In [13]:
import pandas as pd
from data_tweak.converters import convert_race, convert_sex
base_file_path = "../files"
out_file_path = base_file_path + "/events/officer_id_merged/stops/filter_v2"

officer_prof_df = pd.read_csv(base_file_path + "/profiles/officers_index_plus_kiefer.csv")
stops_df = pd.read_csv(base_file_path + "/events/stops_by_fo_birth_year.csv", index_col="stop_id")
stops_df.reset_index(inplace=True)

print("number of profiles:", officer_prof_df.shape[0])
officer_prof_df = officer_prof_df.dropna(subset=["off_year_of_birth"]).sort_values("off_year_of_birth")
print("number of profiles with a birth year:", officer_prof_df.shape[0])
print("number of stops:", stops_df.shape[0])

join_left_cols = ["first_off_first_name", "first_off_last_name", "first_off_sex", "first_off_race"]
join_right_cols = ["off_first_name", "off_last_name", "off_sex", "off_race"]
age_cols = ["first_off_age", "first_off_latest_birth_year"]

stops_df[stops_df[join_left_cols].isna().any(axis=1)].to_csv(out_file_path + "/first_off_key_missing.csv", index=False)

stops_df.dropna(axis="index", how="any", subset=join_left_cols + age_cols, inplace=True)
print("number of stops with a birth year:", stops_df.shape[0])
officer_prof_df.dropna(axis="index", how="any", subset=join_right_cols, inplace=True)

print("number of stops after dropping empty keys", stops_df.shape[0])
print("number of officers after dropping empty keys", officer_prof_df.shape[0])

convert_sex(stops_df, ["first_off_sex", "second_off_sex"])
convert_race(stops_df, ["first_off_race", "second_off_race"])

# Just do in the profile generation
convert_sex(officer_prof_df, ["off_sex"])
convert_race(officer_prof_df, ["off_race"])

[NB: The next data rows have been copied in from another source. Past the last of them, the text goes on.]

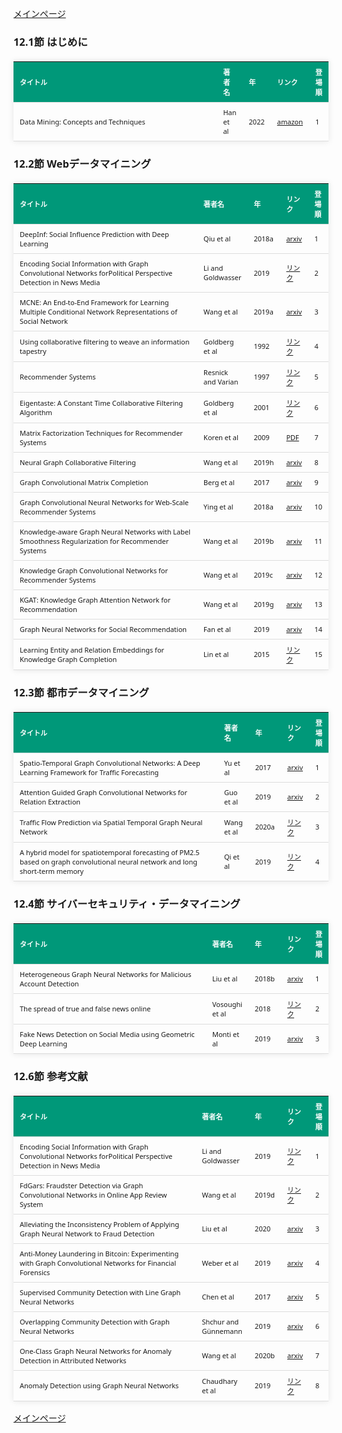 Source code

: 
<html lang="ja">
<head>
<meta charset="UTF-8">
<title>参考文献リスト</title>
<link rel="stylesheet" type="text/css" href="https://cdn.datatables.net/1.10.24/css/jquery.dataTables.css">
<script type="text/javascript" src="https://code.jquery.com/jquery-3.5.1.js"></script>
<script type="text/javascript" src="https://cdn.datatables.net/1.10.24/js/jquery.dataTables.js"></script>
<style>
    body {
        font-family: 'Verdana', 'Segoe UI', Tahoma, Geneva, Verdana, sans-serif;
    }
    table {
        width: 100%;
        max-width: 100%;
        border-collapse: collapse;
        margin-top: 20px;
        box-shadow: 0 0 10px rgba(0, 0, 0, 0.1);
    }
    th, td {
        padding: 8px 10px;
        text-align: left;
        border-bottom: 1px solid #ddd;
        font-size: 11px;
    }
    th {
        background-color: #009879;
        color: #ffffff;
    }
    tr:hover {
        background-color: #f5f5f5;
    }
    /* 1番目の列の幅を70%に設定 */
    table.display td:nth-child(1),
    table.display th:nth-child(1) {
        width: 70%;
    }

    /* 2番目の列の幅を25%に設定 */
    table.display td:nth-child(2),
    table.display th:nth-child(2) {
        width: 25%;
    }

</style>
</head>
<body>

<a href="../">メインページ</a>

<h3>12.1節 はじめに</h3>
<table class="dataframe display">
  <thead>
    <tr style="text-align: right;">
      <th>タイトル</th>
      <th>著者名</th>
      <th>年</th>
      <th>リンク</th>
      <th>登場順</th>
    </tr>
  </thead>
  <tbody>
    <tr>
      <td>Data Mining: Concepts and Techniques</td>
      <td>Han et al</td>
      <td>2022</td>
      <td><a href="https://www.amazon.co.jp/dp/0128117605" target="_blank">amazon</a></td>
      <td>1</td>
    </tr>
  </tbody>
</table>
<h3>12.2節 Webデータマイニング</h3>
<table class="dataframe display">
  <thead>
    <tr style="text-align: right;">
      <th>タイトル</th>
      <th>著者名</th>
      <th>年</th>
      <th>リンク</th>
      <th>登場順</th>
    </tr>
  </thead>
  <tbody>
    <tr>
      <td>DeepInf: Social Influence Prediction with Deep Learning</td>
      <td>Qiu et al</td>
      <td>2018a</td>
      <td><a href="https://arxiv.org/abs/1807.05560" target="_blank">arxiv</a></td>
      <td>1</td>
    </tr>
    <tr>
      <td>Encoding Social Information with Graph Convolutional Networks forPolitical Perspective Detection in News Media</td>
      <td>Li and Goldwasser</td>
      <td>2019</td>
      <td><a href="https://aclanthology.org/P19-1247/" target="_blank">リンク</a></td>
      <td>2</td>
    </tr>
    <tr>
      <td>MCNE: An End-to-End Framework for Learning Multiple Conditional Network Representations of Social Network</td>
      <td>Wang et al</td>
      <td>2019a</td>
      <td><a href="https://arxiv.org/abs/1905.11013" target="_blank">arxiv</a></td>
      <td>3</td>
    </tr>
    <tr>
      <td>Using collaborative filtering to weave an information tapestry</td>
      <td>Goldberg et al</td>
      <td>1992</td>
      <td><a href="https://dl.acm.org/doi/10.1145/138859.138867" target="_blank">リンク</a></td>
      <td>4</td>
    </tr>
    <tr>
      <td>Recommender Systems</td>
      <td>Resnick and Varian</td>
      <td>1997</td>
      <td><a href="https://dl.acm.org/doi/10.1145/245108.245121" target="_blank">リンク</a></td>
      <td>5</td>
    </tr>
    <tr>
      <td>Eigentaste: A Constant Time Collaborative Filtering Algorithm</td>
      <td>Goldberg et al</td>
      <td>2001</td>
      <td><a href="https://link.springer.com/article/10.1023/A:1011419012209" target="_blank">リンク</a></td>
      <td>6</td>
    </tr>
    <tr>
      <td>Matrix Factorization Techniques for Recommender Systems</td>
      <td>Koren et al</td>
      <td>2009</td>
      <td><a href="https://datajobs.com/data-science-repo/Recommender-Systems-%5BNetflix%5D.pdf" target="_blank">PDF</a></td>
      <td>7</td>
    </tr>
    <tr>
      <td>Neural Graph Collaborative Filtering</td>
      <td>Wang et al</td>
      <td>2019h</td>
      <td><a href="https://arxiv.org/abs/1905.08108" target="_blank">arxiv</a></td>
      <td>8</td>
    </tr>
    <tr>
      <td>Graph Convolutional Matrix Completion</td>
      <td>Berg et al</td>
      <td>2017</td>
      <td><a href="https://arxiv.org/abs/1706.02263" target="_blank">arxiv</a></td>
      <td>9</td>
    </tr>
    <tr>
      <td>Graph Convolutional Neural Networks for Web-Scale Recommender Systems</td>
      <td>Ying et al</td>
      <td>2018a</td>
      <td><a href="https://arxiv.org/abs/1806.01973" target="_blank">arxiv</a></td>
      <td>10</td>
    </tr>
    <tr>
      <td>Knowledge-aware Graph Neural Networks with Label Smoothness Regularization for Recommender Systems</td>
      <td>Wang et al</td>
      <td>2019b</td>
      <td><a href="https://arxiv.org/abs/1905.04413" target="_blank">arxiv</a></td>
      <td>11</td>
    </tr>
    <tr>
      <td>Knowledge Graph Convolutional Networks for Recommender Systems</td>
      <td>Wang et al</td>
      <td>2019c</td>
      <td><a href="https://arxiv.org/abs/1904.12575" target="_blank">arxiv</a></td>
      <td>12</td>
    </tr>
    <tr>
      <td>KGAT: Knowledge Graph Attention Network for Recommendation</td>
      <td>Wang et al</td>
      <td>2019g</td>
      <td><a href="https://arxiv.org/abs/1905.07854" target="_blank">arxiv</a></td>
      <td>13</td>
    </tr>
    <tr>
      <td>Graph Neural Networks for Social Recommendation</td>
      <td>Fan et al</td>
      <td>2019</td>
      <td><a href="https://arxiv.org/abs/1902.07243" target="_blank">arxiv</a></td>
      <td>14</td>
    </tr>
    <tr>
      <td>Learning Entity and Relation Embeddings for Knowledge Graph Completion</td>
      <td>Lin et al</td>
      <td>2015</td>
      <td><a href="https://ojs.aaai.org/index.php/AAAI/article/view/9491" target="_blank">リンク</a></td>
      <td>15</td>
    </tr>
  </tbody>
</table>
<h3>12.3節 都市データマイニング</h3>
<table class="dataframe display">
  <thead>
    <tr style="text-align: right;">
      <th>タイトル</th>
      <th>著者名</th>
      <th>年</th>
      <th>リンク</th>
      <th>登場順</th>
    </tr>
  </thead>
  <tbody>
    <tr>
      <td>Spatio-Temporal Graph Convolutional Networks: A Deep Learning Framework for Traffic Forecasting</td>
      <td>Yu et al</td>
      <td>2017</td>
      <td><a href="https://arxiv.org/abs/1709.04875" target="_blank">arxiv</a></td>
      <td>1</td>
    </tr>
    <tr>
      <td>Attention Guided Graph Convolutional Networks for Relation Extraction</td>
      <td>Guo et al</td>
      <td>2019</td>
      <td><a href="https://arxiv.org/abs/1906.07510" target="_blank">arxiv</a></td>
      <td>2</td>
    </tr>
    <tr>
      <td>Traffic Flow Prediction via Spatial Temporal Graph Neural Network</td>
      <td>Wang et al</td>
      <td>2020a</td>
      <td><a href="https://dl.acm.org/doi/abs/10.1145/3366423.3380186" target="_blank">リンク</a></td>
      <td>3</td>
    </tr>
    <tr>
      <td>A hybrid model for spatiotemporal forecasting of PM2.5 based on graph convolutional neural network and long short-term memory</td>
      <td>Qi et al</td>
      <td>2019</td>
      <td><a href="https://www.sciencedirect.com/science/article/abs/pii/S0048969719303821?via%3Dihub" target="_blank">リンク</a></td>
      <td>4</td>
    </tr>
  </tbody>
</table>
<h3>12.4節 サイバーセキュリティ・データマイニング</h3>
<table class="dataframe display">
  <thead>
    <tr style="text-align: right;">
      <th>タイトル</th>
      <th>著者名</th>
      <th>年</th>
      <th>リンク</th>
      <th>登場順</th>
    </tr>
  </thead>
  <tbody>
    <tr>
      <td>Heterogeneous Graph Neural Networks for Malicious Account Detection</td>
      <td>Liu et al</td>
      <td>2018b</td>
      <td><a href="https://arxiv.org/abs/2002.12307" target="_blank">arxiv</a></td>
      <td>1</td>
    </tr>
    <tr>
      <td>The spread of true and false news online</td>
      <td>Vosoughi et al</td>
      <td>2018</td>
      <td><a href="https://www.science.org/doi/10.1126/science.aap9559" target="_blank">リンク</a></td>
      <td>2</td>
    </tr>
    <tr>
      <td>Fake News Detection on Social Media using Geometric Deep Learning</td>
      <td>Monti et al</td>
      <td>2019</td>
      <td><a href="https://arxiv.org/abs/1902.06673" target="_blank">arxiv</a></td>
      <td>3</td>
    </tr>
  </tbody>
</table>
<h3>12.6節 参考文献</h3>
<table class="dataframe display">
  <thead>
    <tr style="text-align: right;">
      <th>タイトル</th>
      <th>著者名</th>
      <th>年</th>
      <th>リンク</th>
      <th>登場順</th>
    </tr>
  </thead>
  <tbody>
    <tr>
      <td>Encoding Social Information with Graph Convolutional Networks forPolitical Perspective Detection in News Media</td>
      <td>Li and Goldwasser</td>
      <td>2019</td>
      <td><a href="https://aclanthology.org/P19-1247/" target="_blank">リンク</a></td>
      <td>1</td>
    </tr>
    <tr>
      <td>FdGars: Fraudster Detection via Graph Convolutional Networks in Online App Review System</td>
      <td>Wang et al</td>
      <td>2019d</td>
      <td><a href="https://dl.acm.org/doi/10.1145/3308560.3316586" target="_blank">リンク</a></td>
      <td>2</td>
    </tr>
    <tr>
      <td>Alleviating the Inconsistency Problem of Applying Graph Neural Network to Fraud Detection</td>
      <td>Liu et al</td>
      <td>2020</td>
      <td><a href="https://arxiv.org/abs/2005.00625" target="_blank">arxiv</a></td>
      <td>3</td>
    </tr>
    <tr>
      <td>Anti-Money Laundering in Bitcoin: Experimenting with Graph Convolutional Networks for Financial Forensics</td>
      <td>Weber et al</td>
      <td>2019</td>
      <td><a href="https://arxiv.org/abs/1908.02591" target="_blank">arxiv</a></td>
      <td>4</td>
    </tr>
    <tr>
      <td>Supervised Community Detection with Line Graph Neural Networks</td>
      <td>Chen et al</td>
      <td>2017</td>
      <td><a href="https://arxiv.org/abs/1705.08415" target="_blank">arxiv</a></td>
      <td>5</td>
    </tr>
    <tr>
      <td>Overlapping Community Detection with Graph Neural Networks</td>
      <td>Shchur and Günnemann</td>
      <td>2019</td>
      <td><a href="https://arxiv.org/abs/1909.12201" target="_blank">arxiv</a></td>
      <td>6</td>
    </tr>
    <tr>
      <td>One-Class Graph Neural Networks for Anomaly Detection in Attributed Networks</td>
      <td>Wang et al</td>
      <td>2020b</td>
      <td><a href="https://arxiv.org/abs/2002.09594" target="_blank">arxiv</a></td>
      <td>7</td>
    </tr>
    <tr>
      <td>Anomaly Detection using Graph Neural Networks</td>
      <td>Chaudhary et al</td>
      <td>2019</td>
      <td><a href="https://ieeexplore.ieee.org/document/8862186" target="_blank">リンク</a></td>
      <td>8</td>
    </tr>
  </tbody>
</table>

<script>
$(document).ready(function() {
    $('.display').DataTable({
     "lengthChange": false,  // Show 10 entriesの選択機能を非表示にする
     "pageLength": 25,  // ページごとに表示する行数を20行に設定
     "info": false,  // "Showing 1 to X of Y entries" の情報テキストを非表示にする
     "order": [],
     "searching": false
    });
});
</script>

<a href="../">メインページ</a>

</body>
</html>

  stops_df = pd.read_csv(base_file_path + "/events/stops_by_fo_birth_year.csv", index_col="stop_id")


number of profiles: 36323
number of profiles with a birth year: 36321
number of stops: 2865566
number of stops with a birth year: 2258098
number of stops after dropping empty keys 2258098
number of officers after dropping empty keys 35813


In [14]:

out_cols = list(stops_df.columns.values.tolist()) + ["off_uniq_id"]
stops_merged_df = pd.merge_asof(stops_df, officer_prof_df, left_on=["first_off_latest_birth_year"], right_on=["off_year_of_birth"], left_by=join_left_cols, right_by=join_right_cols, tolerance=1)
stops_merged_df.loc[:, out_cols].to_csv(out_file_path + "/half_merged.csv", index=False)
print("initial merge rows", stops_merged_df.shape[0])
print("rows with an uid for the first officer", stops_merged_df[stops_merged_df["off_uniq_id"].notna()].shape[0])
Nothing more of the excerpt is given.